A chip called Homer

Going by the codename ‘Homer’ (not from the Simpsons but Homer as in the storyteller that brought us The Iliad and The Odyssey), the 730S is a very unique solution.  We are used to chipsets having two major components, a Northbridge and a Southbridge, or in the case of Intel 8xx chipsets, a Memory Controller Hub (MCH) and a I/O Controller Hub (ICH). 

The Northbridge or MCH houses the memory and graphics controllers and provides the interface to the CPU as well.  This leaves the Southbridge or ICH to handle the USB ports, IDE channels and PCI devices, among other tasks. 

The two are usually connected via the PCI bus running at 33MHz (133MB/s) or in the case of Intel’s Hub Architecture, the two chips are connected via a Hub Interface running at 133MHz (double pumped = 266MB/s bandwidth). 

The 730S deviates from this tradition, as it is a single chip solution.  This isn’t to say that the 730S doesn’t have a Northbridge and a Southbridge connected by a PCI bus, all it means is that the North and Southbridges are contained within a single chip.  This chip is the 672-pin 730S.

This obviously saves space on the motherboard since manufacturers only have to make room for a single chip in their design and thus drives the cost of the overall solution down right from the start.  Also, by moving to a single chip design, the traces that would otherwise be routed from the Southbridge up to the Northbridge are no longer necessary since all connections are now contained internally within the 730S chip itself. 

To bring the integrated nature of the 730S chipset up to the next level, the single chip also features an on-die graphics controller, which is exactly what the Duron needs in order to be successful in the cutthroat value PC market.  The 730S makes use of the SiS 300 graphics core, which, being a solution made by SiS themselves, is perfectly suited for use with the 730S.  As we discovered in our testing, the 730S’ drivers exhibited no problems and the integrated graphics worked flawlessly.  Performance-wise, you shouldn’t expect too much from the SiS 300 graphics core; basically it is equivalent to the i810’s integrated graphics. 

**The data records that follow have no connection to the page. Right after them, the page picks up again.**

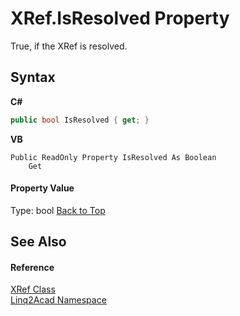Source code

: # XRef.IsResolved Property 
 

True, if the XRef is resolved.

## Syntax

**C#**<br />
``` C#
public bool IsResolved { get; }
```

**VB**<br />
``` VB
Public ReadOnly Property IsResolved As Boolean
	Get
```


#### Property Value
Type: bool
<a href="#XRefIsResolved-Property">Back to Top</a>

## See Also


#### Reference
<a href="T_Linq2Acad_XRef.md#XRef-Class">XRef Class</a><br /><a href="N_Linq2Acad.md#Linq2Acad-Namespace">Linq2Acad Namespace</a><br />
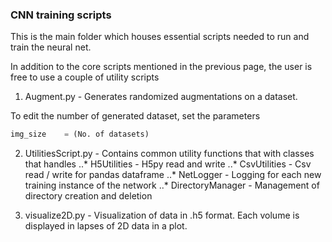 
### CNN training scripts
This is the main folder which houses essential scripts needed to run and train the neural net. 

In addition to the core scripts mentioned in the previous page, the user is free to use a couple of utility scripts

1. Augment.py 			- Generates randomized augmentations on a dataset.

To edit the number of generated dataset, set the parameters
```python
img_size 	= (No. of datasets)
```

2. UtilitiesScript.py 	- Contains common utility functions that with classes that handles
..* H5Utilities 		- H5py read and write 
..* CsvUtilities 		- Csv read / write for pandas dataframe
..* NetLogger 			- Logging for each new training instance of the network
..* DirectoryManager 	- Management of directory creation and deletion 


3. visualize2D.py 		- Visualization of data in .h5 format. Each volume is displayed in lapses of 2D data in a plot. 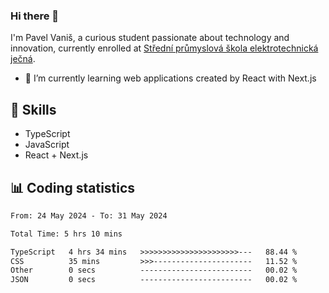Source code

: ### Hi there 👋
I'm Pavel Vaniš, a curious student passionate about technology and innovation, currently enrolled at [Střední průmyslová škola elektrotechnická ječná](https://www.spsejecna.cz/).

- 🌱 I’m currently learning web applications created by React with Next.js

## 🧠 Skills
- TypeScript
- JavaScript
- React + Next.js


## 📊 Coding statistics
<!--START_SECTION:waka-->

```txt
From: 24 May 2024 - To: 31 May 2024

Total Time: 5 hrs 10 mins

TypeScript   4 hrs 34 mins   >>>>>>>>>>>>>>>>>>>>>>---   88.44 %
CSS          35 mins         >>>----------------------   11.52 %
Other        0 secs          -------------------------   00.02 %
JSON         0 secs          -------------------------   00.02 %
```

<!--END_SECTION:waka-->
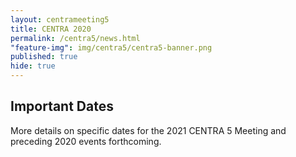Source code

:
 ```yaml
---
layout: centrameeting5
title: CENTRA 2020
permalink: /centra5/news.html
"feature-img": img/centra5/centra5-banner.png
published: true
hide: true
---
```


## Important Dates

More details on specific dates for the 2021 CENTRA 5 Meeting and preceding 2020 events forthcoming.
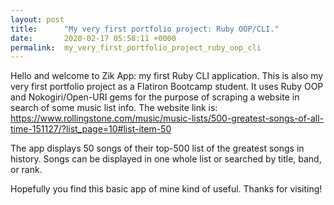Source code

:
 ```yaml
---
layout: post
title:      "My very first portfolio project: Ruby OOP/CLI."
date:       2020-02-17 05:58:11 +0000
permalink:  my_very_first_portfolio_project_ruby_oop_cli
---
```



Hello and welcome to Zik App: my first Ruby CLI application. This is also my very first portfolio project as a Flatiron Bootcamp student. It uses Ruby OOP and Nokogiri/Open-URI gems for the purpose of scraping a website in search of some music list info. The website link is: https://www.rollingstone.com/music/music-lists/500-greatest-songs-of-all-time-151127/?list_page=10#list-item-50

The app displays 50 songs of their top-500 list of the greatest songs in history. Songs can be displayed in one whole list or searched by title, band, or rank.

Hopefully you find this basic app of mine kind of useful. Thanks for visiting!
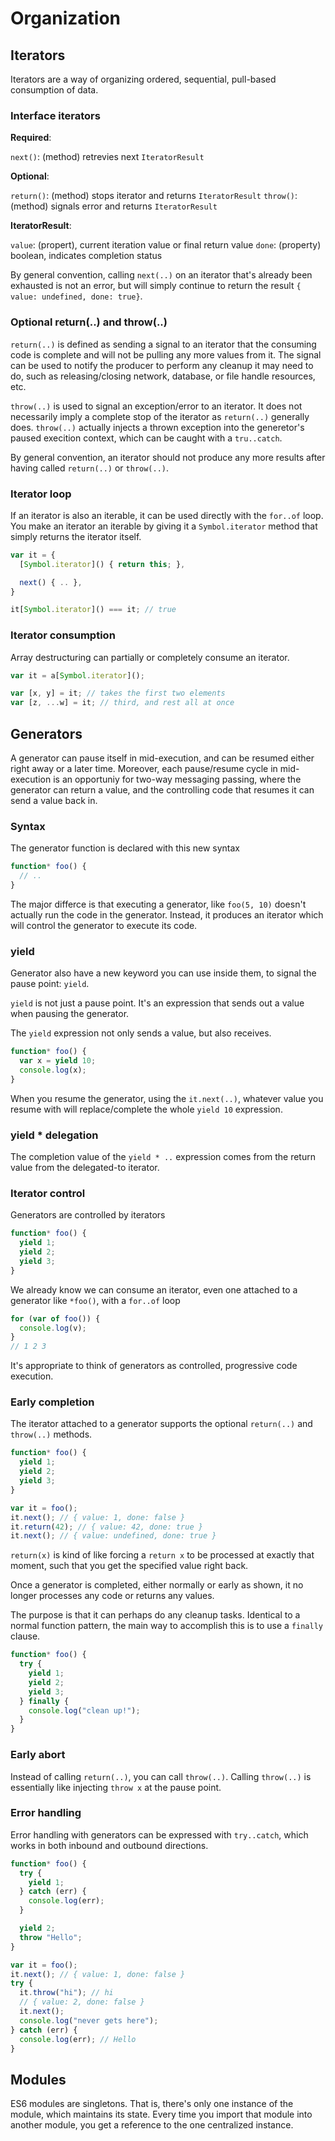 # Organization

## Iterators

Iterators are a way of organizing ordered, sequential, pull-based consumption of data.

### Interface iterators

**Required**:

`next()`: (method) retrevies next `IteratorResult`

**Optional**:

`return()`: (method) stops iterator and returns `IteratorResult`
`throw()`: (method) signals error and returns `IteratorResult`

**IteratorResult**:

`value`: (propert), current iteration value or final return value
`done`: (property) boolean, indicates completion status

By general convention, calling `next(..)` on an iterator that's already been exhausted is not an error, but will simply continue to return the result `{ value: undefined, done: true}`.

### Optional return(..) and throw(..)

`return(..)` is defined as sending a signal to an iterator that the consuming code is complete and will not be pulling any more values from it. The signal can be used to notify the producer to perform any cleanup it may need to do, such as releasing/closing network, database, or file handle resources, etc.

`throw(..)` is used to signal an exception/error to an iterator. It does not necessarily imply a complete stop of the iterator as `return(..)` generally does.
`throw(..)` actually injects a thrown exception into the generetor's paused execition context, which can be caught with a `tru..catch`.

By general convention, an iterator should not produce any more results after having called `return(..)` or `throw(..)`.

### Iterator loop

If an iterator is also an iterable, it can be used directly with the `for..of` loop. You make an iterator an iterable by giving it a `Symbol.iterator` method that simply returns the iterator itself.

```js
var it = {
  [Symbol.iterator]() { return this; },

  next() { .. },
}

it[Symbol.iterator]() === it; // true
```

### Iterator consumption

Array destructuring can partially or completely consume an iterator.

```js
var it = a[Symbol.iterator]();

var [x, y] = it; // takes the first two elements
var [z, ...w] = it; // third, and rest all at once
```

## Generators

A generator can pause itself in mid-execution, and can be resumed either right away or a later time. Moreover, each pause/resume cycle in mid-execution is an opportuniy for two-way messaging passing, where the generator can return a value, and the controlling code that resumes it can send a value back in.

### Syntax

The generator function is declared with this new syntax

```js
function* foo() {
  // ..
}
```

The major differce is that executing a generator, like `foo(5, 10)` doesn't actually run the code in the generator. Instead, it produces an iterator which will control the generator to execute its code.

### yield

Generator also have a new keyword you can use inside them, to signal the pause point: `yield`.

`yield` is not just a pause point. It's an expression that sends out a value when pausing the generator.

The `yield` expression not only sends a value, but also receives.

```js
function* foo() {
  var x = yield 10;
  console.log(x);
}
```

When you resume the generator, using the `it.next(..)`, whatever value you resume with will replace/complete the whole `yield 10` expression.

### yield \* delegation

The completion value of the `yield * ..` expression comes from the return value from the delegated-to iterator.

### Iterator control

Generators are controlled by iterators

```js
function* foo() {
  yield 1;
  yield 2;
  yield 3;
}
```

We already know we can consume an iterator, even one attached to a generator like `*foo()`, with a `for..of` loop

```js
for (var of foo()) {
  console.log(v);
}
// 1 2 3
```

It's appropriate to think of generators as controlled, progressive code execution.

### Early completion

The iterator attached to a generator supports the optional `return(..)` and `throw(..)` methods.

```js
function* foo() {
  yield 1;
  yield 2;
  yield 3;
}

var it = foo();
it.next(); // { value: 1, done: false }
it.return(42); // { value: 42, done: true }
it.next(); // { value: undefined, done: true }
```

`return(x)` is kind of like forcing a `return x` to be processed at exactly that moment, such that you get the specified value right back.

Once a generator is completed, either normally or early as shown, it no longer processes any code or returns any values.

The purpose is that it can perhaps do any cleanup tasks. Identical to a normal function pattern, the main way to accomplish this is to use a `finally` clause.

```js
function* foo() {
  try {
    yield 1;
    yield 2;
    yield 3;
  } finally {
    console.log("clean up!");
  }
}
```

### Early abort

Instead of calling `return(..)`, you can call `throw(..)`. Calling `throw(..)` is essentially like injecting `throw x` at the pause point.

### Error handling

Error handling with generators can be expressed with `try..catch`, which works in both inbound and outbound directions.

```js
function* foo() {
  try {
    yield 1;
  } catch (err) {
    console.log(err);
  }

  yield 2;
  throw "Hello";
}

var it = foo();
it.next(); // { value: 1, done: false }
try {
  it.throw("hi"); // hi
  // { value: 2, done: false }
  it.next();
  console.log("never gets here");
} catch (err) {
  console.log(err); // Hello
}
```

## Modules

ES6 modules are singletons. That is, there's only one instance of the module, which maintains its state. Every time you import that module into another module, you get a reference to the one centralized instance.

The one major selling point that the SiS 300 does hold over the competition is that it offers hardware motion compensation and iDCT support.  This helps reduce CPU usage while playing DVD/MPEG2 streams, which won’t be too big of a problem with even the slowest Duron processors, but it will help keep those CPU cycles free for whatever other tasks you may throw at your “value PC.”  For more information on what this support gives the SiS 300, read our article on DVD Quality, Features and Performance.

The SiS 300 features no integrated frame buffer making it a unified memory architecture (UMA) solution.  This means that it shares your system memory using the 64-bit 100/133MHz memory bus.  This gives the SiS 300 a very limited amount of memory bandwidth compared to today’s graphics accelerators.  More specifically, depending on whether PC100 or PC133 SDRAM is used, the SiS 300 will have a maximum of either 800MB/s or 1.06GB/s of available memory bandwidth.  Compared to the “low” 2.7GB/s that the GeForce 256 using SDR memory has, the SiS 300 core obviously won’t be pushing any high frame rates in games.  The 300 will pretty much be limited to 640 x 480 x 16 as a playable resolution regardless of the game.